Search the records below for the word "mischia". Pull out each line that has it.

::: Task inputs :::

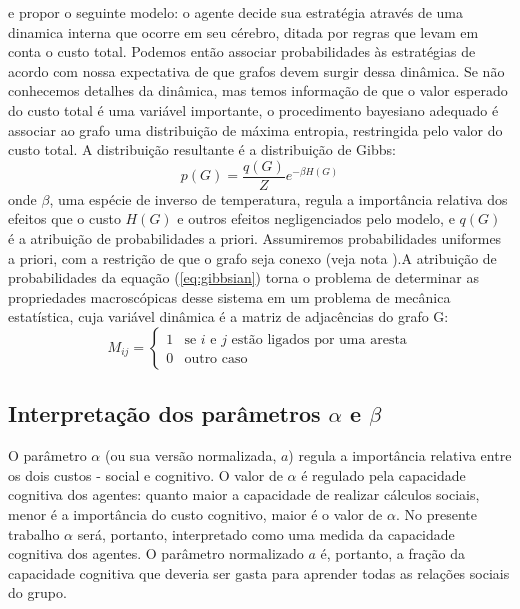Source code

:  e propor o seguinte modelo: o agente decide sua estratégia através de uma dinamica interna que ocorre em seu cérebro, ditada por regras que levam em conta o custo total. Podemos então associar probabilidades às estratégias de acordo com nossa expectativa de que grafos devem surgir dessa dinâmica. Se não conhecemos detalhes da dinâmica, mas temos informação de que o valor esperado do custo total é uma variável importante, o procedimento bayesiano adequado é associar ao grafo uma distribuição de máxima entropia, restringida pelo valor do custo total. A distribuição resultante é a distribuição de Gibbs:
\begin{equation}
   \label{eq:gibbsian}
   p(G) = \frac{q(G)}{Z} e^{-\beta H(G)}
\end{equation}
onde $\beta$, uma espécie de inverso de temperatura, regula a importância relativa dos efeitos que o custo \(H(G)\) e outros efeitos negligenciados pelo modelo, e \(q(G)\) é a atribuição de probabilidades a priori. Assumiremos probabilidades uniformes a priori, com a restrição de que o grafo seja conexo (veja nota \footnotemark[\value{footnote}]).A atribuição de probabilidades da equação (\ref{eq:gibbsian}) torna o problema de determinar as propriedades macroscópicas desse sistema em um problema de mecânica estatística, cuja variável dinâmica é a matriz de adjacências do grafo G:
\begin{equation}
  M_{ij} = \begin{cases}
      1  & \text{se $i$ e $j$ estão ligados por uma aresta} \\
      0  & \text{outro caso}
           \end{cases}
\end{equation}
\subsection{Interpretação dos parâmetros $\alpha$ e $\beta$}

O parâmetro $\alpha$ (ou sua versão normalizada, $a$) regula a importância relativa entre os dois custos - social e cognitivo. O valor de $\alpha$ é regulado pela capacidade cognitiva dos agentes: quanto maior a capacidade de realizar cálculos sociais, menor é a importância do custo cognitivo, maior é o valor de $\alpha$. No presente trabalho $\alpha$ será, portanto, interpretado como uma medida da capacidade cognitiva dos agentes. O parâmetro normalizado $a$ é, portanto, a fração da capacidade cognitiva que deveria ser gasta para aprender todas as relações sociais do grupo. 

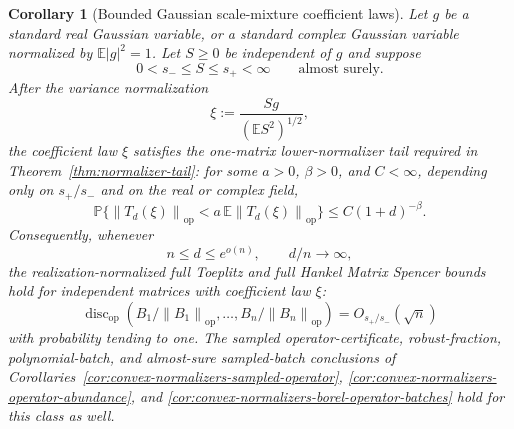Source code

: \documentclass[11pt]{amsart}
\numberwithin{equation}{section}
\newtheorem{corollary}[theorem]{Corollary}
\theoremstyle{definition}
\theoremstyle{remark}
\newcommand{\op}{\mathrm{op}}
\newcommand{\discop}{\operatorname{disc}_{\op}}
\newcommand{\Prob}{\mathbb P}
\newcommand{\Exp}{\mathbb E}
\newcommand{\norm}[1]{\left\lVert #1\right\rVert}
\begin{document}
\begin{corollary}[Bounded Gaussian scale-mixture coefficient laws]
\label{cor:bounded-gaussian-scale-mixture-normalizers}
Let \(g\) be a standard real Gaussian variable, or a standard complex Gaussian
variable normalized by \(\Exp|g|^2=1\).  Let \(S\ge0\) be independent of \(g\)
and suppose
\[
  0<s_-\le S\le s_+<\infty
  \qquad\text{almost surely}.
\]
After the variance normalization
\[
  \xi:=\frac{Sg}{(\Exp S^2)^{1/2}},
\]
the coefficient law \(\xi\) satisfies the one-matrix lower-normalizer tail
required in Theorem~\ref{thm:normalizer-tail}: for some \(a>0\), \(\beta>0\),
and \(C<\infty\), depending only on \(s_+/s_-\) and on the real or complex
field,
\[
  \Prob\{\norm{T_d(\xi)}_{\op}<a\,\Exp\norm{T_d(\xi)}_{\op}\}
  \le C(1+d)^{-\beta}.
\]
Consequently, whenever
\[
  n\le d\le e^{o(n)},\qquad d/n\to\infty,
\]
the realization-normalized full Toeplitz and full Hankel Matrix Spencer bounds
hold for independent matrices with coefficient law \(\xi\):
\[
  \discop(B_1/\norm{B_1}_{\op},\ldots,B_n/\norm{B_n}_{\op})
  =O_{s_+/s_-}(\sqrt n)
\]
with probability tending to one.  The sampled operator-certificate,
robust-fraction, polynomial-batch, and almost-sure sampled-batch conclusions of
Corollaries~\ref{cor:convex-normalizers-sampled-operator},
\ref{cor:convex-normalizers-operator-abundance}, and
\ref{cor:convex-normalizers-borel-operator-batches} hold for this class as
well.
\end{corollary}
\end{document}
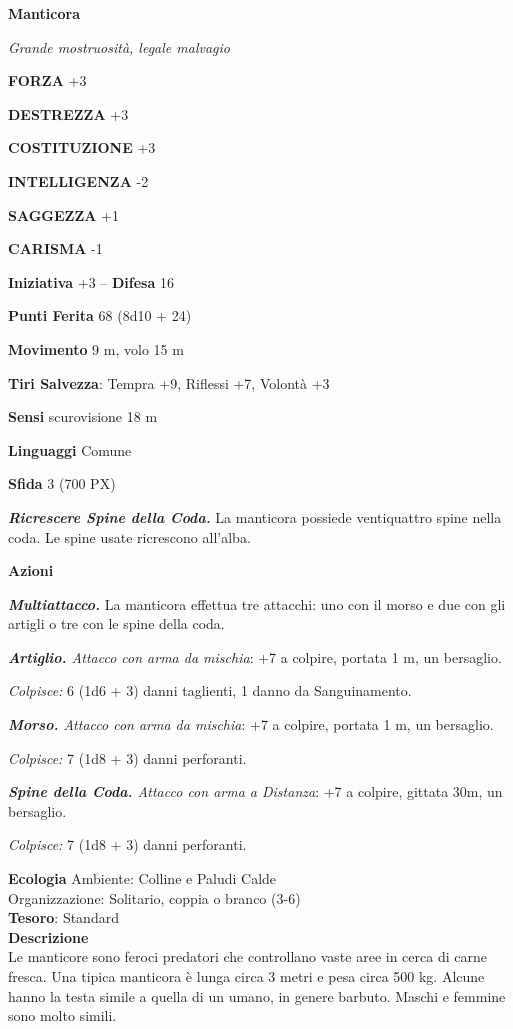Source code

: \begin{multicols}{2}
\medskip{}\textbf{Manticora}

\textit{Grande mostruosità, legale malvagio}

\textbf{FORZA} +3

\textbf{DESTREZZA} +3

\textbf{COSTITUZIONE} +3

\textbf{INTELLIGENZA} -2

\textbf{SAGGEZZA} +1

\textbf{CARISMA} -1

\textbf{Iniziativa} +3 -- \textbf{Difesa} 16

\textbf{Punti Ferita} 68 (8d10 + 24)

\textbf{Movimento} 9 m, volo 15 m

\textbf{Tiri Salvezza}: Tempra +9, Riflessi +7, Volontà +3

\textbf{Sensi} scurovisione 18 m

\textbf{Linguaggi} Comune

\textbf{Sfida} 3 (700 PX)

\textit{\textbf{Ricrescere Spine della Coda.}} La manticora possiede ventiquattro spine nella coda. Le spine usate ricrescono all'alba.

\textbf{Azioni}

\textit{\textbf{Multiattacco.}} La manticora effettua tre attacchi: uno con il morso e due con gli artigli o tre con le spine della coda.

\textit{\textbf{Artiglio.} Attacco con arma da mischia}: +7 a colpire, portata 1 m, un bersaglio.

\textit{Colpisce:} 6 (1d6 + 3) danni taglienti, 1 danno da Sanguinamento.

\textit{\textbf{Morso.} Attacco con arma da mischia}: +7 a colpire, portata 1 m, un bersaglio.

\textit{Colpisce:} 7 (1d8 + 3) danni perforanti.

\textit{\textbf{Spine della Coda.} Attacco con arma a Distanza}: +7 a colpire, gittata 30m, un bersaglio.

\textit{Colpisce:} 7 (1d8 + 3) danni perforanti.

\textbf{Ecologia}
Ambiente: Colline e Paludi Calde\\
Organizzazione: Solitario, coppia o branco (3-6)\\
\textbf{Tesoro}: Standard\\

\textbf{Descrizione}\\
Le manticore sono feroci predatori che controllano vaste aree in cerca di carne fresca. Una tipica manticora è lunga circa 3 metri e pesa circa 500 kg. Alcune hanno la testa simile a quella di un umano, in genere barbuto. Maschi e femmine sono molto simili.


\end{multicols}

:::

§ Exercise answer:
\textit{\textbf{Artiglio.} Attacco con arma da mischia}: +7 a colpire, portata 1 m, un bersaglio.
\textit{\textbf{Morso.} Attacco con arma da mischia}: +7 a colpire, portata 1 m, un bersaglio.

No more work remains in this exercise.